(Recorded data)
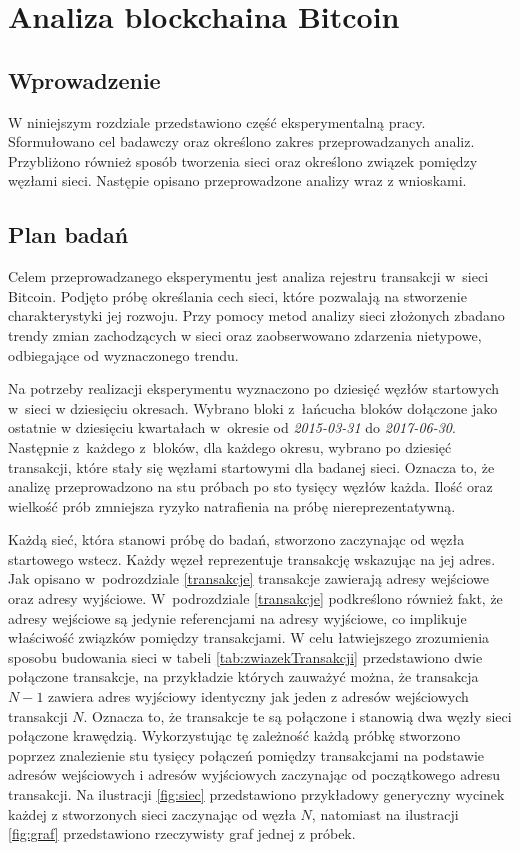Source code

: \documentclass[12pt, twoside, final, openany]{mgr}
\begin{document}
\chapter{Analiza blockchaina Bitcoin}

\section{Wprowadzenie}

\indent W niniejszym rozdziale przedstawiono część eksperymentalną pracy. Sformułowano cel badawczy oraz określono zakres przeprowadzanych analiz. Przybliżono również sposób tworzenia sieci oraz określono związek pomiędzy węzłami sieci. Następie opisano przeprowadzone analizy wraz z wnioskami.

\section{Plan badań}

\indent Celem przeprowadzanego eksperymentu jest analiza rejestru transakcji w~sieci Bitcoin. Podjęto próbę określania cech sieci, które pozwalają na stworzenie charakterystyki jej rozwoju. Przy pomocy metod analizy sieci złożonych zbadano trendy zmian zachodzących w sieci oraz zaobserwowano zdarzenia nietypowe, odbiegające od wyznaczonego trendu. 

\indent Na potrzeby realizacji eksperymentu wyznaczono po dziesięć węzłów startowych w~sieci w dziesięciu okresach. Wybrano bloki z~łańcucha bloków dołączone jako ostatnie w dziesięciu kwartałach w~okresie od \textit{2015-03-31} do \textit{2017-06-30}. Następnie z~każdego z~bloków, dla każdego okresu, wybrano po dziesięć transakcji, które stały się węzłami startowymi dla badanej sieci. Oznacza to, że analizę przeprowadzono na stu próbach po sto tysięcy węzłów każda. Ilość oraz wielkość prób zmniejsza ryzyko natrafienia na próbę niereprezentatywną.

\indent Każdą sieć, która stanowi próbę do badań, stworzono zaczynając od węzła startowego wstecz. Każdy węzeł reprezentuje transakcję wskazując na jej adres. Jak opisano w~podrozdziale \ref{transakcje} transakcje zawierają adresy wejściowe oraz adresy wyjściowe. W~podrozdziale \ref{transakcje} podkreślono również fakt, że adresy wejściowe są jedynie referencjami na adresy wyjściowe, co implikuje właściwość związków pomiędzy transakcjami. W celu łatwiejszego zrozumienia sposobu budowania sieci w tabeli \ref{tab:zwiazekTransakcji} przedstawiono dwie połączone transakcje, na przykładzie których zauważyć można, że transakcja $N-1$ zawiera adres wyjściowy identyczny jak jeden z adresów wejściowych transakcji $N$. Oznacza to, że transakcje te są połączone i stanowią dwa węzły sieci połączone krawędzią. Wykorzystując tę zależność każdą próbkę stworzono poprzez znalezienie stu tysięcy połączeń pomiędzy transakcjami na podstawie adresów wejściowych i adresów wyjściowych zaczynając od początkowego adresu transakcji. Na ilustracji \ref{fig:siec} przedstawiono przykładowy generyczny wycinek każdej z stworzonych sieci zaczynając od węzła $N$, natomiast na ilustracji \ref{fig:graf} przedstawiono rzeczywisty graf jednej z próbek.
\end{document}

Problem details » Apart from the images, every line above needs to be printed again exactly.

Exercise response »
Source code

: \documentclass[12pt, twoside, final, openany]{mgr}
\begin{document}
\chapter{Analiza blockchaina Bitcoin}

\section{Wprowadzenie}

\indent W niniejszym rozdziale przedstawiono część eksperymentalną pracy. Sformułowano cel badawczy oraz określono zakres przeprowadzanych analiz. Przybliżono również sposób tworzenia sieci oraz określono związek pomiędzy węzłami sieci. Następie opisano przeprowadzone analizy wraz z wnioskami.

\section{Plan badań}

\indent Celem przeprowadzanego eksperymentu jest analiza rejestru transakcji w~sieci Bitcoin. Podjęto próbę określania cech sieci, które pozwalają na stworzenie charakterystyki jej rozwoju. Przy pomocy metod analizy sieci złożonych zbadano trendy zmian zachodzących w sieci oraz zaobserwowano zdarzenia nietypowe, odbiegające od wyznaczonego trendu. 

\indent Na potrzeby realizacji eksperymentu wyznaczono po dziesięć węzłów startowych w~sieci w dziesięciu okresach. Wybrano bloki z~łańcucha bloków dołączone jako ostatnie w dziesięciu kwartałach w~okresie od \textit{2015-03-31} do \textit{2017-06-30}. Następnie z~każdego z~bloków, dla każdego okresu, wybrano po dziesięć transakcji, które stały się węzłami startowymi dla badanej sieci. Oznacza to, że analizę przeprowadzono na stu próbach po sto tysięcy węzłów każda. Ilość oraz wielkość prób zmniejsza ryzyko natrafienia na próbę niereprezentatywną.

\indent Każdą sieć, która stanowi próbę do badań, stworzono zaczynając od węzła startowego wstecz. Każdy węzeł reprezentuje transakcję wskazując na jej adres. Jak opisano w~podrozdziale \ref{transakcje} transakcje zawierają adresy wejściowe oraz adresy wyjściowe. W~podrozdziale \ref{transakcje} podkreślono również fakt, że adresy wejściowe są jedynie referencjami na adresy wyjściowe, co implikuje właściwość związków pomiędzy transakcjami. W celu łatwiejszego zrozumienia sposobu budowania sieci w tabeli \ref{tab:zwiazekTransakcji} przedstawiono dwie połączone transakcje, na przykładzie których zauważyć można, że transakcja $N-1$ zawiera adres wyjściowy identyczny jak jeden z adresów wejściowych transakcji $N$. Oznacza to, że transakcje te są połączone i stanowią dwa węzły sieci połączone krawędzią. Wykorzystując tę zależność każdą próbkę stworzono poprzez znalezienie stu tysięcy połączeń pomiędzy transakcjami na podstawie adresów wejściowych i adresów wyjściowych zaczynając od początkowego adresu transakcji. Na ilustracji \ref{fig:siec} przedstawiono przykładowy generyczny wycinek każdej z stworzonych sieci zaczynając od węzła $N$, natomiast na ilustracji \ref{fig:graf} przedstawiono rzeczywisty graf jednej z próbek.
\end{document}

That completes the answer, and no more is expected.